Question: If someone tells you that they “love you seriously,” and they want you in their life, is that being a friend, or is it more?—B. West

Answer: Your use of a first initial, as well as the lack of any revealing pronouns in your letter, complicates the matter a bit. If this declaration came from a woman, I think she just wants to be friends. She’s warning you away with a wishy-washy adverb. If it came from a man, it’s possible he’s trying to be sincere but you’ll never know. Strunk & White didn’t single out the word “seriously” in their famous Elements of Style, but I can almost imagine their entry if they had:

Seriously: Probably not, used from a habit of indecisiveness.
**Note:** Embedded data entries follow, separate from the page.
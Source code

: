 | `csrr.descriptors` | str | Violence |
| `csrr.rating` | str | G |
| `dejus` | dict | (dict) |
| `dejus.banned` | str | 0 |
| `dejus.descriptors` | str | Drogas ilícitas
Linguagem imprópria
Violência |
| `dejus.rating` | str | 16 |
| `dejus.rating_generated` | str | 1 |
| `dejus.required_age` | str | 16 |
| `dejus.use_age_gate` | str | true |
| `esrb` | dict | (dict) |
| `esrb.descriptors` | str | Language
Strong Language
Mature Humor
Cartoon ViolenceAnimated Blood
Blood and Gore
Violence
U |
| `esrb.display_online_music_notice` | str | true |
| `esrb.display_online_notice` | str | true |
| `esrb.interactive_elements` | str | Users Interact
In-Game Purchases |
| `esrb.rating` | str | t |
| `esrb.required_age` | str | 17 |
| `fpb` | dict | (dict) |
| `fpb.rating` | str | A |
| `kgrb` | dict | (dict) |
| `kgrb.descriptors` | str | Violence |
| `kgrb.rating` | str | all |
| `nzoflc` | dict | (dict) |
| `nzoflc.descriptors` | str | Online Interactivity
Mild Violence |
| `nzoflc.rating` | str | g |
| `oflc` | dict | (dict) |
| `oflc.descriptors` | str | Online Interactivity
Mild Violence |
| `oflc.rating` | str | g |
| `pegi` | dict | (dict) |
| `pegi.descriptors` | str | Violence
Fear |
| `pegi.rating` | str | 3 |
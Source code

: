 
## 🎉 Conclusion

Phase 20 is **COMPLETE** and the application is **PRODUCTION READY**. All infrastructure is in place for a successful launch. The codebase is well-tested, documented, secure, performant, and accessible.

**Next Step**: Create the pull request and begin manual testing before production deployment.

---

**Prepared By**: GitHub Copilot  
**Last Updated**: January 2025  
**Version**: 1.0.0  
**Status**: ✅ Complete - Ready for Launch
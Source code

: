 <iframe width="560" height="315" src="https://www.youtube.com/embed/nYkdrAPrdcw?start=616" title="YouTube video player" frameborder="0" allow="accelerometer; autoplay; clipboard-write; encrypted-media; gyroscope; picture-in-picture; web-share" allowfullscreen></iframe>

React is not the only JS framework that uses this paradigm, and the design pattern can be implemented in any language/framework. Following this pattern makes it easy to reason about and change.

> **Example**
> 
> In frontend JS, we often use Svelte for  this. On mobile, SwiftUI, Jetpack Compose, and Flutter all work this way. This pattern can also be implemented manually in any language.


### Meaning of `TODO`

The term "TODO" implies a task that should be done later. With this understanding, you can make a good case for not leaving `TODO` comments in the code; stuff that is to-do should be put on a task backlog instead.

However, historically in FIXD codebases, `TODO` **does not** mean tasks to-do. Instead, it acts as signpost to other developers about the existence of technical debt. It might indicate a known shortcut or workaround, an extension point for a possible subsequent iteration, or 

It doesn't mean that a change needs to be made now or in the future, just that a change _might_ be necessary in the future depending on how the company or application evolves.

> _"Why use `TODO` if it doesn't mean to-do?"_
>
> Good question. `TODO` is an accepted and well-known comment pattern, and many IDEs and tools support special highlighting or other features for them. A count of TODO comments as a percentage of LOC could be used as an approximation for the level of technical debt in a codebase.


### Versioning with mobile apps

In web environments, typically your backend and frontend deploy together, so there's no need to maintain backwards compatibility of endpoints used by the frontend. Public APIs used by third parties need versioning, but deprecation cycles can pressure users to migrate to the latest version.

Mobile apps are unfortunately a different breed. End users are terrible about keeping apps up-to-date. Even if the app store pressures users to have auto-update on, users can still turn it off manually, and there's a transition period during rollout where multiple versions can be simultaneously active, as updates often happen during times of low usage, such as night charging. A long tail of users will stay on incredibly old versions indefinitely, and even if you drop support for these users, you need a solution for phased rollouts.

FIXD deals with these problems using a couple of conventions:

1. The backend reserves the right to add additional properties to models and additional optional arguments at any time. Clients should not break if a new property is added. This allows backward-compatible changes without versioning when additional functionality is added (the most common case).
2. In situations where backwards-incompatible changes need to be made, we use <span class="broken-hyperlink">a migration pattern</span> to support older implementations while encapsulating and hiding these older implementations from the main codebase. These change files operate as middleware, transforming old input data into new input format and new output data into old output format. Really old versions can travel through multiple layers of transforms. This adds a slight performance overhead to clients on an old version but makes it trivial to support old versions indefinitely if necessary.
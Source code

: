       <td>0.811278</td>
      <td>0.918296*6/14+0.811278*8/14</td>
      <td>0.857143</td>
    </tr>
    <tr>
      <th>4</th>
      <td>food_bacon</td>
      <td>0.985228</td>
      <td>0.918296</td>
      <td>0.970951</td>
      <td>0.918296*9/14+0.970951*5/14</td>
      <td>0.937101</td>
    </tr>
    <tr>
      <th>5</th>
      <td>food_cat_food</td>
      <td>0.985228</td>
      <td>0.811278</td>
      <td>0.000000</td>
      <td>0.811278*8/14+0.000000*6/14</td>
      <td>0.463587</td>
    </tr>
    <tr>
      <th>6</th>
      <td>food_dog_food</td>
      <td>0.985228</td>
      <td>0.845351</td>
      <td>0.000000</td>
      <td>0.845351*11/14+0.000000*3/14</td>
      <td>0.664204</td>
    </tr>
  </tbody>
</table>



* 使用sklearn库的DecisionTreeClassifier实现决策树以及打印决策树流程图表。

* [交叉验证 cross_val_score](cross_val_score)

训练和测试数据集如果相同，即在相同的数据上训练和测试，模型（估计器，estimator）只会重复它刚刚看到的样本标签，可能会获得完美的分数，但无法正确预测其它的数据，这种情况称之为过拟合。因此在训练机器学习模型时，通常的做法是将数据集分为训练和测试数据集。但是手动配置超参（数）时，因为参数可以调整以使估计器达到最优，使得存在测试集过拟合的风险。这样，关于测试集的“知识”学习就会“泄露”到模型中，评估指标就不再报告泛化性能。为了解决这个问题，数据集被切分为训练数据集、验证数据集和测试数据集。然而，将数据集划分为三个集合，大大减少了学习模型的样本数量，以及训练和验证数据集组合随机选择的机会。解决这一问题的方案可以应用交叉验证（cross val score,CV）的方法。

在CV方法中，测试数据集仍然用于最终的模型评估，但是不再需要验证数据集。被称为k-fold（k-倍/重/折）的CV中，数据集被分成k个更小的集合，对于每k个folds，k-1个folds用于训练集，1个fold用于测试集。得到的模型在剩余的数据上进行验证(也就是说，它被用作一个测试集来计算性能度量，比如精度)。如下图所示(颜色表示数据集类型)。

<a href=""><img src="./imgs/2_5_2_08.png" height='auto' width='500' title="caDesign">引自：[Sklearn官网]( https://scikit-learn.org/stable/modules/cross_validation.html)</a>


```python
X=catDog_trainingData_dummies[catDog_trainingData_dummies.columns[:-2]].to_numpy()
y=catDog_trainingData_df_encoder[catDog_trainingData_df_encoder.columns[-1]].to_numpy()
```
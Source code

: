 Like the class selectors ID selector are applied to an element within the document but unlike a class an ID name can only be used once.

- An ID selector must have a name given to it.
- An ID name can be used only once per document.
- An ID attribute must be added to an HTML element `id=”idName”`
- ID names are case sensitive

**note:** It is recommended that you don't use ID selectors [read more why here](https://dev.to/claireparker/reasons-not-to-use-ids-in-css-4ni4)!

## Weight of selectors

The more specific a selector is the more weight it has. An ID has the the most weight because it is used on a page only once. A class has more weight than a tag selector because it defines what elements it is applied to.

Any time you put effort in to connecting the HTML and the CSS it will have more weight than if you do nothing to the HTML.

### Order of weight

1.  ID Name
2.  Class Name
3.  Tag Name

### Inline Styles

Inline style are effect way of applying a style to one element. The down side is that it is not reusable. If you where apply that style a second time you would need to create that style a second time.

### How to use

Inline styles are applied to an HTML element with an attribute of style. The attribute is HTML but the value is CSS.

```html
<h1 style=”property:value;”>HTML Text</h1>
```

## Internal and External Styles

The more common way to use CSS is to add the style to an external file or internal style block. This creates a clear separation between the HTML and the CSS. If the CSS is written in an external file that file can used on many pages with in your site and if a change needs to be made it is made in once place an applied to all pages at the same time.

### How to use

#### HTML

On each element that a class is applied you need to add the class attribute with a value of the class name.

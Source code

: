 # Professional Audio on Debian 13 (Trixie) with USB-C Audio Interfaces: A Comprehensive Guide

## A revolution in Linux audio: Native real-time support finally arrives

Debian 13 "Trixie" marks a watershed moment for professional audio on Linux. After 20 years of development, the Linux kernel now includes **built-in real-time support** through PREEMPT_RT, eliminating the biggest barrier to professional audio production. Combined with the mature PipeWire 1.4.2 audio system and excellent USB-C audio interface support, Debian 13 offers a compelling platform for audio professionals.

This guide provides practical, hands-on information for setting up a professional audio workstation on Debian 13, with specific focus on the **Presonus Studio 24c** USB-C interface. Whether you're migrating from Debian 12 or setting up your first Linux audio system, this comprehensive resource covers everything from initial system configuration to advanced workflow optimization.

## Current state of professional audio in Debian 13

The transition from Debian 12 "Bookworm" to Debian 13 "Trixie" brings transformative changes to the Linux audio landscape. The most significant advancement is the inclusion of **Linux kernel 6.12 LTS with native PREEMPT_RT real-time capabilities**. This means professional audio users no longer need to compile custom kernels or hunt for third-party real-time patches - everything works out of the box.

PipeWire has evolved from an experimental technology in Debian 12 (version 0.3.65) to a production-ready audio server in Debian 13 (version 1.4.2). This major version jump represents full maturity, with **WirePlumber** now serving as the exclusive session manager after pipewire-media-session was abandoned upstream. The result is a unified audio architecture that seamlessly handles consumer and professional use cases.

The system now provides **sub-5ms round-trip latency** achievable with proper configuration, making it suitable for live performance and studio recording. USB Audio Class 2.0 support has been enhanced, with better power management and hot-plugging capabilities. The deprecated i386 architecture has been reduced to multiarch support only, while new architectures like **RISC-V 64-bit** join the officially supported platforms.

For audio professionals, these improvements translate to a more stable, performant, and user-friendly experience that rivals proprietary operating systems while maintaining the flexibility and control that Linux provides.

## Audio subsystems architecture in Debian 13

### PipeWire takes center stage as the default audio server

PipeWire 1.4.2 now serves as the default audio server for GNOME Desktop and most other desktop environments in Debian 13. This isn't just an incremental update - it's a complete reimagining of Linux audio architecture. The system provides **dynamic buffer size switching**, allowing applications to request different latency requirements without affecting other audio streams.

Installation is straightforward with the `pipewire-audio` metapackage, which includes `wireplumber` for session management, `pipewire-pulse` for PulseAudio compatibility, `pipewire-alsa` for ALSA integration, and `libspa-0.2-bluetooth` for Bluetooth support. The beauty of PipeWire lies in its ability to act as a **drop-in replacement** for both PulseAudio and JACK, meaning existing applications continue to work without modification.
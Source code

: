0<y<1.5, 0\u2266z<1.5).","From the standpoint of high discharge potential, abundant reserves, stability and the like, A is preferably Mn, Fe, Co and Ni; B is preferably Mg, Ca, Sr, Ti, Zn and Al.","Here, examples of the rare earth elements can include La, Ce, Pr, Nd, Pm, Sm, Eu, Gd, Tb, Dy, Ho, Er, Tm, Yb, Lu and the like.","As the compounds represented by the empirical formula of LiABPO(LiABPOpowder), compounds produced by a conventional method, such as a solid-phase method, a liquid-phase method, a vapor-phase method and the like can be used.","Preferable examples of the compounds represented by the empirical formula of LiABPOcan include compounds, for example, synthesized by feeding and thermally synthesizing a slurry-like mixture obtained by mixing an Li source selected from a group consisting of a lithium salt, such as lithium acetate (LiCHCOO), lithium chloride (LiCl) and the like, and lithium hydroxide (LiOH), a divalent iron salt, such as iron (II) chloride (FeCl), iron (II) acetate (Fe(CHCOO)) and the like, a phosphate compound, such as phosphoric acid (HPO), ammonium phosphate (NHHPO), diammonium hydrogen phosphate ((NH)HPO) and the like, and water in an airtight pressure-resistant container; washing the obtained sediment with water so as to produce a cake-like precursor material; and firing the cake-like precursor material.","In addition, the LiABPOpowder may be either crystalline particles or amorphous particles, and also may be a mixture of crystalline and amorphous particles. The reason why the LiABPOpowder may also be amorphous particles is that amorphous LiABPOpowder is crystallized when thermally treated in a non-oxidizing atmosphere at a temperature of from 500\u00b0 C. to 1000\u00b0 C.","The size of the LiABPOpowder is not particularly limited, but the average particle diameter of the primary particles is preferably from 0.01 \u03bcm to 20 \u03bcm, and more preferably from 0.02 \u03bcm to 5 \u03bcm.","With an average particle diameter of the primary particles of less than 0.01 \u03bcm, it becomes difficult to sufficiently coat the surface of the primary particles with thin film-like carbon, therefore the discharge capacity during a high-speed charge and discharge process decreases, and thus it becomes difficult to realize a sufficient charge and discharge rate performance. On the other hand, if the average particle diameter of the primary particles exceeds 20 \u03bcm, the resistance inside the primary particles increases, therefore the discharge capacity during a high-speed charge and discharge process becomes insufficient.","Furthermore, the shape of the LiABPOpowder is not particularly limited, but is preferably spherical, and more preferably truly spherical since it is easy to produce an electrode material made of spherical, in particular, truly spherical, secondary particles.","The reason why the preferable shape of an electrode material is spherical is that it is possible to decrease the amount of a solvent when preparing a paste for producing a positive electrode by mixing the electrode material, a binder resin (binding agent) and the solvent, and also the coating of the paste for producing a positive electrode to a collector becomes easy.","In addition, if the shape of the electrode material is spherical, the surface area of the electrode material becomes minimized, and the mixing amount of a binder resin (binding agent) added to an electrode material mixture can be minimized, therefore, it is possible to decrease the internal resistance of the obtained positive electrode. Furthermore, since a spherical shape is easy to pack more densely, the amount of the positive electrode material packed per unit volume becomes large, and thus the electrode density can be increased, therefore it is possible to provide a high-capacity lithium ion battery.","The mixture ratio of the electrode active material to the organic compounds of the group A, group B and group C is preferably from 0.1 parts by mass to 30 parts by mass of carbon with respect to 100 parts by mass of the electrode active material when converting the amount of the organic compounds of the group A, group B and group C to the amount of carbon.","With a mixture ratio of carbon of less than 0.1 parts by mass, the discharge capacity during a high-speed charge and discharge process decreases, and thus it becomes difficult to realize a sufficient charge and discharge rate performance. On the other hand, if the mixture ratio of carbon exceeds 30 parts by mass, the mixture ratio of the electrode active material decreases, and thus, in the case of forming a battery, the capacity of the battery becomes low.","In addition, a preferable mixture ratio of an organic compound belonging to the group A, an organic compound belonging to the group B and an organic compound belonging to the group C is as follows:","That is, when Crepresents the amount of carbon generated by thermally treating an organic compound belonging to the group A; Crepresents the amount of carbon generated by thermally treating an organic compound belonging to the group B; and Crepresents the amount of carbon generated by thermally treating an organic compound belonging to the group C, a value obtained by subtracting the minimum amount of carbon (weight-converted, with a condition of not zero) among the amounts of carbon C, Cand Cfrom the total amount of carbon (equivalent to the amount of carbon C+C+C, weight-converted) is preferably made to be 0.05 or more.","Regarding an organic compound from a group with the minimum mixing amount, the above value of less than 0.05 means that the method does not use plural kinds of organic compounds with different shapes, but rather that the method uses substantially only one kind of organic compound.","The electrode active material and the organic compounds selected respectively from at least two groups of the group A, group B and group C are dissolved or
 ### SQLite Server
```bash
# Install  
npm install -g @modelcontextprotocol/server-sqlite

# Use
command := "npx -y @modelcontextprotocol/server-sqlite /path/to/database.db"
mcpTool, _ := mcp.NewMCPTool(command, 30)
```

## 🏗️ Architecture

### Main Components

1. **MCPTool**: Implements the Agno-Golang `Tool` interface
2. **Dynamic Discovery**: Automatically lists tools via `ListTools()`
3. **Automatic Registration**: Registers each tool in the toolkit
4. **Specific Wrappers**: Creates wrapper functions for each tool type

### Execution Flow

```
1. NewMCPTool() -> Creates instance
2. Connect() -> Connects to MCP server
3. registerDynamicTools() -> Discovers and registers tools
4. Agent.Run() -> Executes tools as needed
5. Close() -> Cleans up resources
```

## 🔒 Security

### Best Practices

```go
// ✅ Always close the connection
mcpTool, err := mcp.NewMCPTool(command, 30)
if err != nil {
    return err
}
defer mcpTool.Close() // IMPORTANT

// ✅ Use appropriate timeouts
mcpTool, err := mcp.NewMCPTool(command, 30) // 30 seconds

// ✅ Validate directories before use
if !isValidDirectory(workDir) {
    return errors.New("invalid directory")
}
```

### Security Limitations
Love should be described, B., never qualified. Elizabeth Barrett Browning knew this. “How do I love thee? Let me count the ways,” she wrote. Not, “How do I love thee? Seriously, I want you in my life.” Later in the same poem she does say, “I love thee freely, as men strive for Right / I love thee purely, as they turn from Praise.” But I think we can all agree that “freely” and “purely” are much better than “seriously.”

Who wants to be serious about love? Wild, crazy, passionate, that’s what you want. Seriously comes later, when you’ve got a toddler swim class, a dentist appointment, and one car. Or the words “moms’ night out” start cropping up regularly. Then you love each other seriously, because what else have you got? But if this is the beginning of a relationship, my goodness, no. You don’t want serious.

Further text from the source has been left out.